Friends arrived, shovels in hands, ready to work, and got the job done.

Next on the list was dealing with that pile of soil that was mounted against the house.

“You have no idea how much soil we needed to move,” he said, chuckling.

“So during the next week, every evening, we had friends show up, a lot of our neighbours. We had so much fun. By Friday, we had the soil all moved and the site prepped. It was a huge mess in the backyard because we dumped all this soil.”

And on that Friday in mid-May, the neighbours that had offered to build the deck arrived with their tools and had the foundation built by the end of the day.

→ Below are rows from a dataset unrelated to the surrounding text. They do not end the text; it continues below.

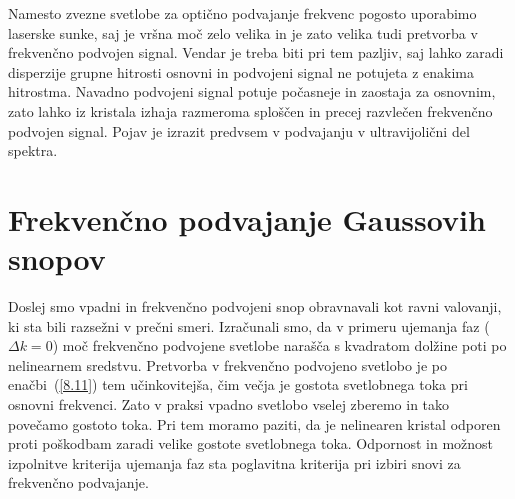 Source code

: \begin{remark}
Namesto zvezne svetlobe za optično podvajanje frekvenc pogosto uporabimo laserske sunke, saj je 
vršna moč zelo velika in je zato velika tudi pretvorba v frekvenčno podvojen signal.
Vendar je treba biti pri tem pazljiv, saj lahko zaradi disperzije grupne hitrosti osnovni in 
podvojeni signal ne potujeta z enakima hitrostma. Navadno podvojeni signal potuje 
počasneje in zaostaja za osnovnim, zato lahko iz kristala izhaja razmeroma sploščen in 
precej razvlečen frekvenčno podvojen signal. Pojav je izrazit predvsem v podvajanju v
ultravijolični del spektra.
\end{remark}

\section{Frekvenčno podvajanje Gaussovih snopov}
Doslej smo vpadni in frekvenčno podvojeni snop obravnavali kot ravni valovanji,
ki sta bili razsežni v prečni smeri. Izračunali smo, da v primeru 
ujemanja faz ($\Delta k=0$)
moč frekvenčno podvojene svetlobe narašča s kvadratom dolžine poti po nelinearnem
sredstvu. Pretvorba v frekvenčno podvojeno svetlobo je po enačbi~(\ref{8.11}) tem
učinkovitejša, čim večja je gostota svetlobnega toka pri osnovni frekvenci.
Zato v praksi vpadno svetlobo vselej zberemo in tako povečamo gostoto toka. 
Pri tem moramo paziti, da je nelinearen kristal odporen proti poškodbam
zaradi velike gostote svetlobnega toka. Odpornost in možnost izpolnitve kriterija ujemanja 
faz sta poglavitna kriterija pri izbiri snovi za frekvenčno podvajanje. 

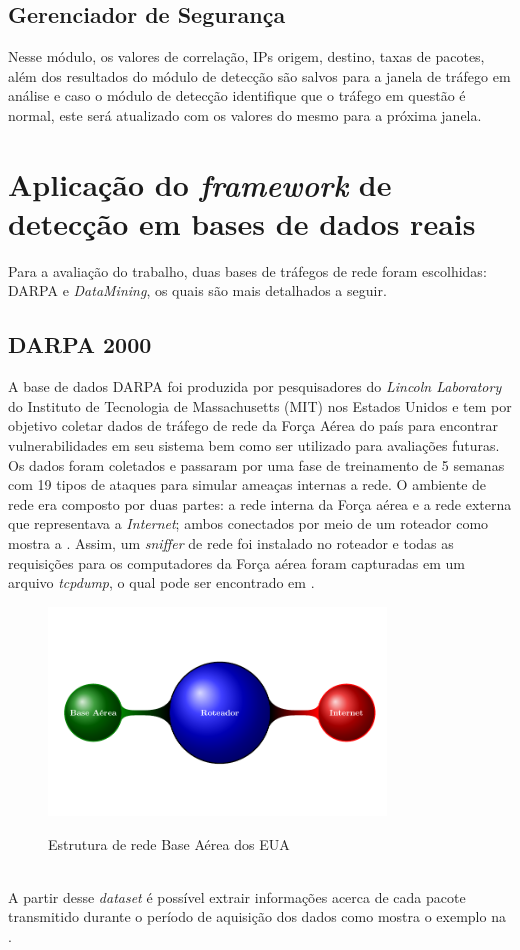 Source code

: \subsection{Gerenciador de Segurança}
Nesse módulo, os valores de correlação, IPs origem, destino, taxas de pacotes, além dos resultados do módulo de detecção são salvos para a janela de tráfego em análise e caso o módulo de detecção identifique que o tráfego em questão é normal, este será atualizado com os valores do mesmo para a próxima janela.

\section{Aplicação do \textit{framework} de detecção em bases de dados reais}
\label{Sec:NaHiD_VERC}
Para a avaliação do trabalho, duas bases de tráfegos de rede foram escolhidas: DARPA e  \textit{DataMining}, os quais são mais detalhados a seguir. 
\subsection{DARPA 2000}
 A base de dados DARPA foi produzida por pesquisadores do \textit{Lincoln Laboratory} do Instituto de Tecnologia de Massachusetts (MIT) nos Estados Unidos e tem por objetivo coletar dados de tráfego de rede da Força Aérea do país para encontrar vulnerabilidades em seu sistema bem como ser utilizado para avaliações futuras. Os dados foram coletados e passaram por uma fase de treinamento de 5 semanas com 19 tipos de ataques para simular ameaças internas a rede. O ambiente de rede era composto por duas partes: a rede interna da Força aérea e a rede externa que representava a \textit{Internet}; ambos conectados por meio de um roteador como mostra a .	Assim, um \textit{sniffer} de rede foi instalado no roteador e todas as requisições para os computadores da Força aérea foram capturadas em um arquivo \textit{tcpdump}, o qual pode ser encontrado em \cite{siteDarpa}. 
 \begin{figure}[ht]
 	\centering
	\caption{Estrutura de rede Base Aérea dos EUA }
		\includegraphics[width=0.8\textwidth]{figs/darpaStructure.pdf}
	\label{fig:DARPA_Estrututra}
\end{figure}
\\
A partir desse \textit{dataset} é possível extrair informações acerca de cada pacote transmitido durante o período de aquisição dos dados como mostra o exemplo na .

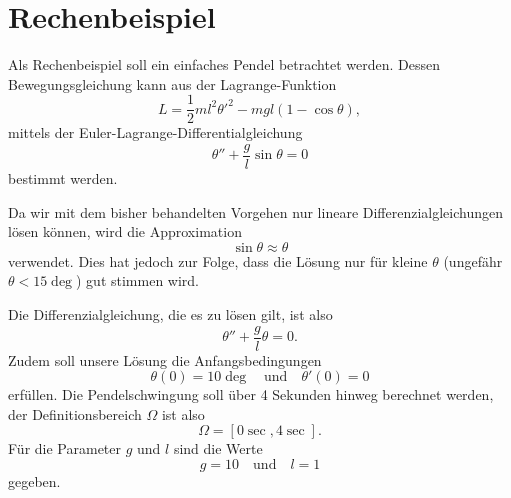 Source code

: %
%
%
%
\section{Rechenbeispiel\label{fem:rechenbsp}}

Als Rechenbeispiel soll ein einfaches Pendel betrachtet werden. 
Dessen Bewegungsgleichung kann aus der Lagrange-Funktion
\begin{equation}
    L = \frac{1}{2} m l^2 {\theta'}^2 - m g l (1 - \cos \theta),
\end{equation}
mittels der Euler-Lagrange-Differentialgleichung
\begin{equation}
    \theta'' + \frac{g}{l} \sin \theta = 0
\end{equation}
bestimmt werden.

Da wir mit dem bisher behandelten Vorgehen nur lineare Differenzialgleichungen lösen können, wird die Approximation
\begin{equation}
    \sin \theta \approx \theta
\end{equation}
verwendet.
Dies hat jedoch zur Folge, dass die Lösung nur für kleine $\theta$ (ungefähr $\theta < 15 \deg$) gut stimmen wird.

Die Differenzialgleichung, die es zu lösen gilt, ist also
\begin{equation}
    \theta'' + \frac{g}{l} \theta = 0.
\end{equation}
Zudem soll unsere Lösung die Anfangsbedingungen
\begin{equation}
    \theta(0) = 10 \deg
    \quad \text{und} \quad
    \theta'(0) = 0
\end{equation}
erfüllen.
Die Pendelschwingung soll über 4 Sekunden hinweg berechnet werden, der Definitionsbereich $\Omega$ ist also
\begin{equation}
    \Omega = [0\sec, 4\sec].
\end{equation}
Für die Parameter $g$ und $l$ sind die Werte
\begin{equation}
    g = 10
    \quad \text{und} \quad
    l = 1
\end{equation}
gegeben.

“It snowed that night and right on time, they showed up early in the morning and started building,” said Whiteside.

“We were sitting on the deck by 5 p.m.”

A few other people showed up.

Enjoying the deck

“We had a little party on the deck and Peeter was out there, enjoying his deck. It was so nice,” said Whiteside.

He said there was an updraft and an eagle was lazing around right above them.

“We all thought it was so special,” he said.

Later, without even consulting with Whiteside and Lepson, their neighbours got their church members to help clean up the mess in the backyard.

“It was amazing,” said Whiteside.

Later that week, Lepson went into the hospital. He died a few weeks later, in early June.

“He did sit on the deck and he did walk up the patio and he did see what his work was going to become,” said Whiteside.

“Every day I look out at that deck, or I stand on it, and I just think about all the love that was shared with us and all the people that cared so much about Peeter.”

“It meant so, so much to us, and continues every day.”